## Exercise input
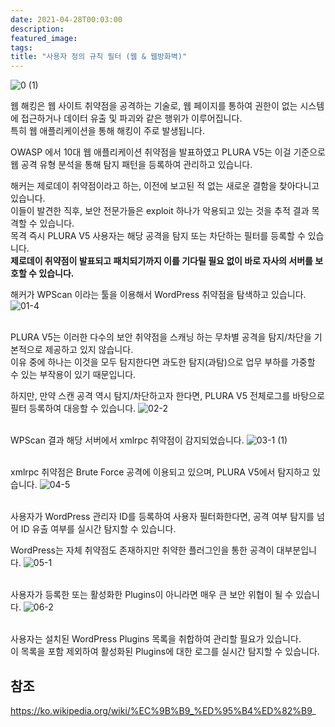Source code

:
 ```yaml
---
date: 2021-04-28T00:03:00
description: 
featured_image: 
tags: 
title: "사용자 정의 규칙 필터 (웹 & 웹방화벽)"
---
```


![0 (1)](https://github.com/user-attachments/assets/6a921cb9-fe12-4ab3-845a-1a7de939da76)

웹 해킹은 웹 사이트 취약점을 공격하는 기술로, 웹 페이지를 통하여 권한이 없는 시스템에 접근하거나 데이터 유출 및 파괴와 같은 행위가 이루어집니다.<br>
특히 웹 애플리케이션을 통해 해킹이 주로 발생됩니다.

OWASP 에서 10대 웹 애플리케이션 취약점을 발표하였고 PLURA V5는 이걸 기준으로 웹 공격 유형 분석을 통해 탐지 패턴을 등록하여 관리하고 있습니다.

해커는 제로데이 취약점이라고 하는, 이전에 보고된 적 없는 새로운 결함을 찾아다니고 있습니다.<br>
이들이 발견한 직후, 보안 전문가들은 exploit 하나가 악용되고 있는 것을 추적 결과 목격할 수 있습니다.<br>
목격 즉시 PLURA V5 사용자는 해당 공격을 탐지 또는 차단하는 필터를 등록할 수 있습니다.<br>
**제로데이 취약점이 발표되고 패치되기까지 이를 기다릴 필요 없이 바로 자사의 서버를 보호할 수 있습니다.**

해커가 WPScan 이라는 툴을 이용해서 WordPress 취약점을 탐색하고 있습니다.
![01-4](https://github.com/user-attachments/assets/3b3d6986-6376-448f-a64f-f1fbaf821238)<br><br>

PLURA V5는 이러한 다수의 보안 취약점을 스캐닝 하는 무차별 공격을 탐지/차단을 기본적으로 제공하고 있지 않습니다.<br>
이유 중에 하나는 이것을 모두 탐지한다면 과도한 탐지(과탐)으로 업무 부하를 가중할 수 있는 부작용이 있기 때문입니다.

하지만, 만약 스캔 공격 역시 탐지/차단하고자 한다면, PLURA V5 전체로그를 바탕으로 필터 등록하여 대응할 수 있습니다.
![02-2](https://github.com/user-attachments/assets/997409b6-165c-4099-a090-72e4f1486720)<br><br>

WPScan 결과 해당 서버에서 xmlrpc 취약점이 감지되었습니다.
![03-1 (1)](https://github.com/user-attachments/assets/09477163-0655-4419-90a3-3ab90fd81c4b)<br><br>

xmlrpc 취약점은 Brute Force 공격에 이용되고 있으며, PLURA V5에서 탐지하고 있습니다.
![04-5](https://github.com/user-attachments/assets/948fd06e-b1bb-4468-96ef-74024ce58cba)<br><br>

사용자가 WordPress 관리자 ID를 등록하여 사용자 필터화한다면, 공격 여부 탐지를 넘어 ID 유출 여부를 실시간 탐지할 수 있습니다.

WordPress는 자체 취약점도 존재하지만 취약한 플러그인을 통한 공격이 대부분입니다.
![05-1](https://github.com/user-attachments/assets/d8709496-c7f8-44f0-9a98-c931451bb003)<br><br>

사용자가 등록한 또는 활성화한 Plugins이 아니라면 매우 큰 보안 위협이 될 수 있습니다.
![06-2](https://github.com/user-attachments/assets/486904c3-18fb-41b0-8e9a-1b7111cf5da5)<br><br>

사용자는 설치된 WordPress Plugins 목록을 취합하여 관리할 필요가 있습니다.<br>
이 목록을 포함 제외하여 활성화된 Plugins에 대한 로그를 실시간 탐지할 수 있습니다.

## 참조
https://ko.wikipedia.org/wiki/%EC%9B%B9_%ED%95%B4%ED%82%B9_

## Problem description
From the material above, copy exactly the lines between the line holding "웹 해킹은 웹 사이트" and the line holding "목격 즉시 PLURA", inclusive, and only those.

## Exercise output
웹 해킹은 웹 사이트 취약점을 공격하는 기술로, 웹 페이지를 통하여 권한이 없는 시스템에 접근하거나 데이터 유출 및 파괴와 같은 행위가 이루어집니다.<br>
특히 웹 애플리케이션을 통해 해킹이 주로 발생됩니다.

OWASP 에서 10대 웹 애플리케이션 취약점을 발표하였고 PLURA V5는 이걸 기준으로 웹 공격 유형 분석을 통해 탐지 패턴을 등록하여 관리하고 있습니다.

해커는 제로데이 취약점이라고 하는, 이전에 보고된 적 없는 새로운 결함을 찾아다니고 있습니다.<br>
이들이 발견한 직후, 보안 전문가들은 exploit 하나가 악용되고 있는 것을 추적 결과 목격할 수 있습니다.<br>
목격 즉시 PLURA V5 사용자는 해당 공격을 탐지 또는 차단하는 필터를 등록할 수 있습니다.<br>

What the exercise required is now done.